_TASK DESCRIPTION_:
Write out all of the entries that follow, word for word, but skip the pictures.

Plain-text document sources:
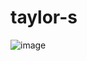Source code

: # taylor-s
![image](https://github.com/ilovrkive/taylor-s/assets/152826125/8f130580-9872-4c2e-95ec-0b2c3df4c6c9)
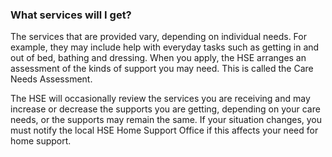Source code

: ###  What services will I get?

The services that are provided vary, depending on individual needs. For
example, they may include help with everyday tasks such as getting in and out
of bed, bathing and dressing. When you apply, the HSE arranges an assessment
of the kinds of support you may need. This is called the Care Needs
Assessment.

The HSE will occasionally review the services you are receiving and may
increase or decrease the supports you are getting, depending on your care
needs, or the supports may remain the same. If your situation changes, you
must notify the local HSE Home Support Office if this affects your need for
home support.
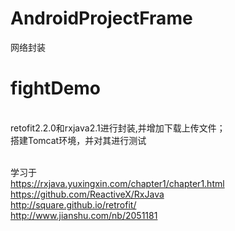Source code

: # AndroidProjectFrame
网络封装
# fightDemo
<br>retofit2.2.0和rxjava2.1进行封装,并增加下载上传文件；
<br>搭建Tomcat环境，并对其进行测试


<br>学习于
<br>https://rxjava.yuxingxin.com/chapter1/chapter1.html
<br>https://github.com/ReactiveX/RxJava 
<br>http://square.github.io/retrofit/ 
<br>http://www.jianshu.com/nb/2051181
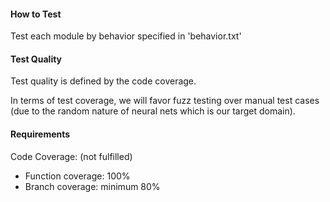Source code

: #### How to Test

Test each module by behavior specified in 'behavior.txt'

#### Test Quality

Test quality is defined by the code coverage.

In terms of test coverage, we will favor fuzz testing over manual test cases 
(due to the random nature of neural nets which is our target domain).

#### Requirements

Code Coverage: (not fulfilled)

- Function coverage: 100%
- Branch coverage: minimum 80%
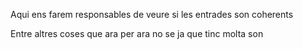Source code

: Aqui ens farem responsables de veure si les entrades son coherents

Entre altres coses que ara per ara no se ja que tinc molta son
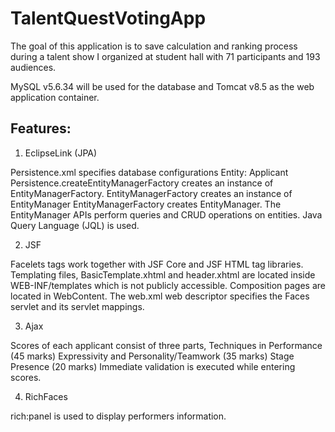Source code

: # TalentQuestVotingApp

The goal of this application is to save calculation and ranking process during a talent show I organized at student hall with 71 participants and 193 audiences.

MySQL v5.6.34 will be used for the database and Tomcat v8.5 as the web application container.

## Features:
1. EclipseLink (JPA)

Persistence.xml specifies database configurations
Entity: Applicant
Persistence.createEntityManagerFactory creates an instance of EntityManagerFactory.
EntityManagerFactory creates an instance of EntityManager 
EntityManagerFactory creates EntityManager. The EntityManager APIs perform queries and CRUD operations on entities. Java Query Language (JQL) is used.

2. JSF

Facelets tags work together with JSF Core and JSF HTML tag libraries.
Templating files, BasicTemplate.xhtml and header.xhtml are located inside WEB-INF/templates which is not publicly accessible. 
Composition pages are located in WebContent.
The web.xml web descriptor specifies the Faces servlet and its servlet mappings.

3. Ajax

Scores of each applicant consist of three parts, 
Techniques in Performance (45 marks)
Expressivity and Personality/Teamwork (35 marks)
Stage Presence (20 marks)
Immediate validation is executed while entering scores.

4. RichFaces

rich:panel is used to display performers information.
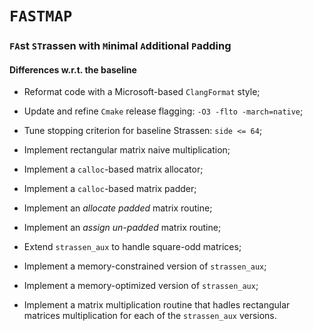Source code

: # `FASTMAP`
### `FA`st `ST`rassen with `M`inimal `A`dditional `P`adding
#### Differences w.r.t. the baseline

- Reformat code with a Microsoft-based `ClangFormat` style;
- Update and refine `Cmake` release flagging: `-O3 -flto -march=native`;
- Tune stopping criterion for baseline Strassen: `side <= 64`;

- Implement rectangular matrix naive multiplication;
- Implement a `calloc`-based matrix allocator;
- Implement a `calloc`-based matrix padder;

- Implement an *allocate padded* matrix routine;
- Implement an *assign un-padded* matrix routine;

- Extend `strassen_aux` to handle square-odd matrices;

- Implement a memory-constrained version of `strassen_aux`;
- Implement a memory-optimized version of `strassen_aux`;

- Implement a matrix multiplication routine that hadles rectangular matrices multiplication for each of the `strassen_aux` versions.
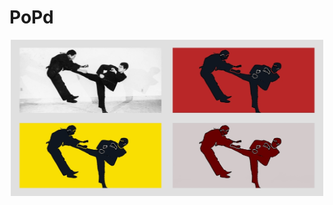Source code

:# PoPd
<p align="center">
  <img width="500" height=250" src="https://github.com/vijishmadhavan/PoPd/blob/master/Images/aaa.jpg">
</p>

_EXERCISE OUTPUT_:
Source code

: # taylor-s
![image](https://github.com/ilovrkive/taylor-s/assets/152826125/8f130580-9872-4c2e-95ec-0b2c3df4c6c9)
Source code

: ###  What services will I get?

The services that are provided vary, depending on individual needs. For
example, they may include help with everyday tasks such as getting in and out
of bed, bathing and dressing. When you apply, the HSE arranges an assessment
of the kinds of support you may need. This is called the Care Needs
Assessment.

The HSE will occasionally review the services you are receiving and may
increase or decrease the supports you are getting, depending on your care
needs, or the supports may remain the same. If your situation changes, you
must notify the local HSE Home Support Office if this affects your need for
home support.
Source code

: # AndroidProjectFrame
网络封装
# fightDemo
<br>retofit2.2.0和rxjava2.1进行封装,并增加下载上传文件；
<br>搭建Tomcat环境，并对其进行测试


<br>学习于
<br>https://rxjava.yuxingxin.com/chapter1/chapter1.html
<br>https://github.com/ReactiveX/RxJava 
<br>http://square.github.io/retrofit/ 
<br>http://www.jianshu.com/nb/2051181
Source code

: #### How to Test

Test each module by behavior specified in 'behavior.txt'

#### Test Quality

Test quality is defined by the code coverage.

In terms of test coverage, we will favor fuzz testing over manual test cases 
(due to the random nature of neural nets which is our target domain).

#### Requirements

Code Coverage: (not fulfilled)

- Function coverage: 100%
- Branch coverage: minimum 80%
Source code

: Aqui ens farem responsables de veure si les entrades son coherents

Entre altres coses que ara per ara no se ja que tinc molta son
Source code

: # TalentQuestVotingApp

The goal of this application is to save calculation and ranking process during a talent show I organized at student hall with 71 participants and 193 audiences.

MySQL v5.6.34 will be used for the database and Tomcat v8.5 as the web application container.

## Features:
1. EclipseLink (JPA)

Persistence.xml specifies database configurations
Entity: Applicant
Persistence.createEntityManagerFactory creates an instance of EntityManagerFactory.
EntityManagerFactory creates an instance of EntityManager 
EntityManagerFactory creates EntityManager. The EntityManager APIs perform queries and CRUD operations on entities. Java Query Language (JQL) is used.

2. JSF

Facelets tags work together with JSF Core and JSF HTML tag libraries.
Templating files, BasicTemplate.xhtml and header.xhtml are located inside WEB-INF/templates which is not publicly accessible. 
Composition pages are located in WebContent.
The web.xml web descriptor specifies the Faces servlet and its servlet mappings.

3. Ajax

Scores of each applicant consist of three parts, 
Techniques in Performance (45 marks)
Expressivity and Personality/Teamwork (35 marks)
Stage Presence (20 marks)
Immediate validation is executed while entering scores.

4. RichFaces

rich:panel is used to display performers information.
Source code

: # `FASTMAP`
### `FA`st `ST`rassen with `M`inimal `A`dditional `P`adding
#### Differences w.r.t. the baseline

- Reformat code with a Microsoft-based `ClangFormat` style;
- Update and refine `Cmake` release flagging: `-O3 -flto -march=native`;
- Tune stopping criterion for baseline Strassen: `side <= 64`;

- Implement rectangular matrix naive multiplication;
- Implement a `calloc`-based matrix allocator;
- Implement a `calloc`-based matrix padder;

- Implement an *allocate padded* matrix routine;
- Implement an *assign un-padded* matrix routine;

- Extend `strassen_aux` to handle square-odd matrices;

- Implement a memory-constrained version of `strassen_aux`;
- Implement a memory-optimized version of `strassen_aux`;

- Implement a matrix multiplication routine that hadles rectangular matrices multiplication for each of the `strassen_aux` versions.
Source code

:# PoPd
<p align="center">
  <img width="500" height=250" src="https://github.com/vijishmadhavan/PoPd/blob/master/Images/aaa.jpg">
</p>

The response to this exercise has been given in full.